Thor: The Movie Reviewgitation
A reviewgitation of Thor with
Direcow, Kakita and Korgath
Thors-day Thorsday FUN FUN FUN
You’ll probably have noticed that yesterday was Thors-day, otherwise known as the day we all go watch and review Thor. You might have noticed that we’ve been talking a lot of Thor lately. And why shouldn’t we? It’s the first of the big Marvel movies this year, and it sets the stage for subsequent Marvel movies. And Thor does not disappoint. It’s a solid story, with great characters, moving relationships and snappy dialogue.

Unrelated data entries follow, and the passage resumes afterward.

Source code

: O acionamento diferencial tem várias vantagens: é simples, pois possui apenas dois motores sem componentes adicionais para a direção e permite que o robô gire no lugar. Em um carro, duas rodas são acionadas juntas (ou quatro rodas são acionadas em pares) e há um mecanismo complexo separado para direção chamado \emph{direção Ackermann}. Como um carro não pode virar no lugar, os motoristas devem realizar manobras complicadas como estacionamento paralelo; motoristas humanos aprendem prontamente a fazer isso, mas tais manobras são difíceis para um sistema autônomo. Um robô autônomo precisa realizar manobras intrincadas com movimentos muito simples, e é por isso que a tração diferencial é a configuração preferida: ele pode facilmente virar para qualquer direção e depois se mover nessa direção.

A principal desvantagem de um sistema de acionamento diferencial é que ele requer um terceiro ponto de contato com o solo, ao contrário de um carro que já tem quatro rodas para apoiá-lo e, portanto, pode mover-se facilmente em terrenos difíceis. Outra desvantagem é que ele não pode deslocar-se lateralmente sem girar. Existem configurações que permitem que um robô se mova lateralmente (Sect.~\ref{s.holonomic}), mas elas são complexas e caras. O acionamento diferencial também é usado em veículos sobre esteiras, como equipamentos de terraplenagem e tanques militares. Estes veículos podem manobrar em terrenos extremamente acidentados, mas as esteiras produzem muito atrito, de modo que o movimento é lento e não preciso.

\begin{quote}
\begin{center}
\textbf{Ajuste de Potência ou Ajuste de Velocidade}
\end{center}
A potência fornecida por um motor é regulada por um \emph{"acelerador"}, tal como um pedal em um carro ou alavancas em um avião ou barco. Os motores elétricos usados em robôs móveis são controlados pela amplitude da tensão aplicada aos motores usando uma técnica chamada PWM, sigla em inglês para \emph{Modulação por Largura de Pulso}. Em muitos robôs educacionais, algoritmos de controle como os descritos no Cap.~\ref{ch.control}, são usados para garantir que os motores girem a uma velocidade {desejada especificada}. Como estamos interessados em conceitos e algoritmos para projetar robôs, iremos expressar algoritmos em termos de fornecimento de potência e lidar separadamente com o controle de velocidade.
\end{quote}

To recap: Thor is based on the original Norse myth – except with a spin on technology taking it quite a bit aways from the original Norse roots while still being strongly entrenched. Thor (Chris Hemsworth) is Odinson, aka son of Odin (Anthony Hopkins), and together with his brother Loki (the brilliant Tom Hiddleston) they stand in line to ascend to the throne of Asgard when Odin decides to take a step down. Thor, in a bid to impress his father, screws up royally, and is banished to Midgard (aka Earth) and it is there the movie begins.

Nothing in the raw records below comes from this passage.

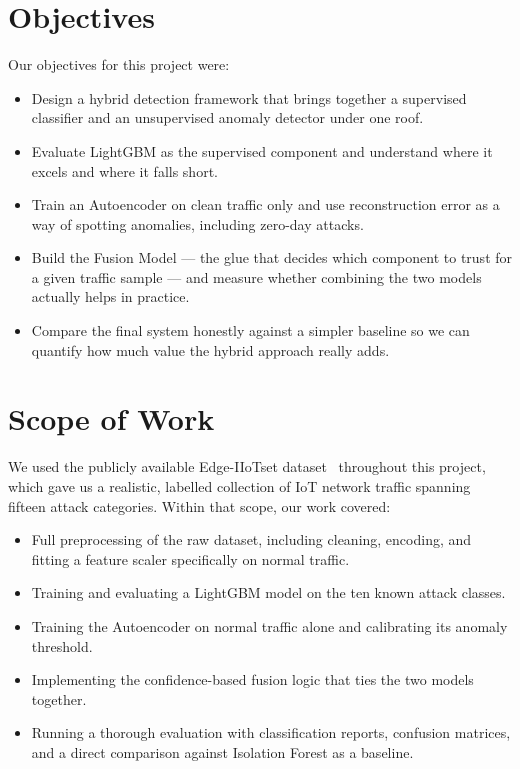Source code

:\documentclass[12pt,a4paper]{report}
\begin{document}
\section{Objectives}

Our objectives for this project were:
\begin{itemize}
  \item Design a hybrid detection framework that brings together a supervised
        classifier and an unsupervised anomaly detector under one roof.
  \item Evaluate LightGBM as the supervised component and understand where it
        excels and where it falls short.
  \item Train an Autoencoder on clean traffic only and use reconstruction error
        as a way of spotting anomalies, including zero-day attacks.
  \item Build the Fusion Model — the glue that decides which component to trust
        for a given traffic sample — and measure whether combining the two
        models actually helps in practice.
  \item Compare the final system honestly against a simpler baseline so we can
        quantify how much value the hybrid approach really adds.
\end{itemize}

\section{Scope of Work}

We used the publicly available Edge-IIoTset dataset~\cite{dataset_edge_iiotset}
throughout this project, which gave us a realistic, labelled collection of IoT
network traffic spanning fifteen attack categories. Within that scope, our work
covered:
\begin{itemize}
  \item Full preprocessing of the raw dataset, including cleaning, encoding,
        and fitting a feature scaler specifically on normal traffic.
  \item Training and evaluating a LightGBM model on the ten known attack classes.
  \item Training the Autoencoder on normal traffic alone and calibrating its
        anomaly threshold.
  \item Implementing the confidence-based fusion logic that ties the two models together.
  \item Running a thorough evaluation with classification reports, confusion matrices,
        and a direct comparison against Isolation Forest as a baseline.
\end{itemize}
\end{document}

When I came into the theatre, I was worried that Thor would be too niche in its plot (he is a God/Astral space being). I’m glad to report that it’s not the case. While you have awesome vistas from gleaming gold Asgard to freezing cold Jotunheim and Norse mythology like the Bifrost, Rainbow bridge and the like, it’s all magic really, and it seems that magic is a lot easier to swallow than technobabble.

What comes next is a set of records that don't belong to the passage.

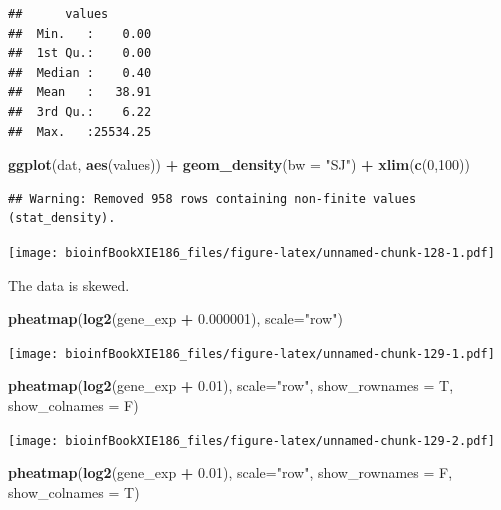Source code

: \documentclass[]{book}
\makeatletter
\newenvironment{Shaded}{\begin{snugshade}}{\end{snugshade}}
\newcommand{\DataTypeTok}[1]{\textcolor[rgb]{0.13,0.29,0.53}{#1}}
\newcommand{\DecValTok}[1]{\textcolor[rgb]{0.00,0.00,0.81}{#1}}
\newcommand{\FloatTok}[1]{\textcolor[rgb]{0.00,0.00,0.81}{#1}}
\newcommand{\KeywordTok}[1]{\textcolor[rgb]{0.13,0.29,0.53}{\textbf{#1}}}
\newcommand{\NormalTok}[1]{#1}
\newcommand{\OperatorTok}[1]{\textcolor[rgb]{0.81,0.36,0.00}{\textbf{#1}}}
\newcommand{\StringTok}[1]{\textcolor[rgb]{0.31,0.60,0.02}{#1}}
\newenvironment{kframe}{%
\medskip{}
\setlength{\fboxsep}{.8em}
 \def\at@end@of@kframe{}%
 \ifinner\ifhmode%
  \def\at@end@of@kframe{\end{minipage}}%
  \begin{minipage}{\columnwidth}%
 \fi\fi%
 \def\FrameCommand##1{\hskip\@totalleftmargin \hskip-\fboxsep
 \colorbox{shadecolor}{##1}\hskip-\fboxsep
     \hskip-\linewidth \hskip-\@totalleftmargin \hskip\columnwidth}%
 \MakeFramed {\advance\hsize-\width
   \@totalleftmargin\z@ \linewidth\hsize
   \@setminipage}}%
 {\par\unskip\endMakeFramed%
 \at@end@of@kframe}
\renewenvironment{Shaded}{\begin{kframe}}{\end{kframe}}
\makeatother
\begin{document}
\begin{verbatim}
##      values        
##  Min.   :    0.00  
##  1st Qu.:    0.00  
##  Median :    0.40  
##  Mean   :   38.91  
##  3rd Qu.:    6.22  
##  Max.   :25534.25
\end{verbatim}

\begin{Shaded}
\begin{Highlighting}[]
\KeywordTok{ggplot}\NormalTok{(dat, }\KeywordTok{aes}\NormalTok{(values)) }\OperatorTok{+}\StringTok{ }\KeywordTok{geom_density}\NormalTok{(}\DataTypeTok{bw =} \StringTok{"SJ"}\NormalTok{) }\OperatorTok{+}\StringTok{ }\KeywordTok{xlim}\NormalTok{(}\KeywordTok{c}\NormalTok{(}\DecValTok{0}\NormalTok{,}\DecValTok{100}\NormalTok{))}
\end{Highlighting}
\end{Shaded}

\begin{verbatim}
## Warning: Removed 958 rows containing non-finite values (stat_density).
\end{verbatim}

\texttt{[image: bioinfBookXIE186\_files/figure-latex/unnamed-chunk-128-1.pdf]}

The data is skewed.

\begin{Shaded}
\begin{Highlighting}[]
\KeywordTok{pheatmap}\NormalTok{(}\KeywordTok{log2}\NormalTok{(gene_exp }\OperatorTok{+}\StringTok{ }\FloatTok{0.000001}\NormalTok{), }\DataTypeTok{scale=}\StringTok{"row"}\NormalTok{)}
\end{Highlighting}
\end{Shaded}

\texttt{[image: bioinfBookXIE186\_files/figure-latex/unnamed-chunk-129-1.pdf]}

\begin{Shaded}
\begin{Highlighting}[]
\KeywordTok{pheatmap}\NormalTok{(}\KeywordTok{log2}\NormalTok{(gene_exp }\OperatorTok{+}\StringTok{ }\FloatTok{0.01}\NormalTok{), }\DataTypeTok{scale=}\StringTok{"row"}\NormalTok{, }\DataTypeTok{show_rownames =}\NormalTok{ T, }\DataTypeTok{show_colnames =}\NormalTok{ F)}
\end{Highlighting}
\end{Shaded}

\texttt{[image: bioinfBookXIE186\_files/figure-latex/unnamed-chunk-129-2.pdf]}

\begin{Shaded}
\begin{Highlighting}[]
\KeywordTok{pheatmap}\NormalTok{(}\KeywordTok{log2}\NormalTok{(gene_exp }\OperatorTok{+}\StringTok{ }\FloatTok{0.01}\NormalTok{), }\DataTypeTok{scale=}\StringTok{"row"}\NormalTok{, }\DataTypeTok{show_rownames =}\NormalTok{ F, }\DataTypeTok{show_colnames =}\NormalTok{ T)}
\end{Highlighting}
\end{Shaded}
\end{document}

I think it’s quite a bit of the original Stan Lee magic right there, and while they don’t quite go to lengths to explain the magic or the science, I think the movie is much stronger for it – any form of explaination would not be as good as “they’re gods, it works”. And once the movie explains that they’re gods, how Mjolnir works really doesn’t matter at all. Stick to the important exposition folks! That’s all there is to it.
And marvel at the prettiness that is Asgard.
And that set piece at the beginning of the movie – that was riveting stuff that took you right into the movie. Great, great way to introduce Asgard.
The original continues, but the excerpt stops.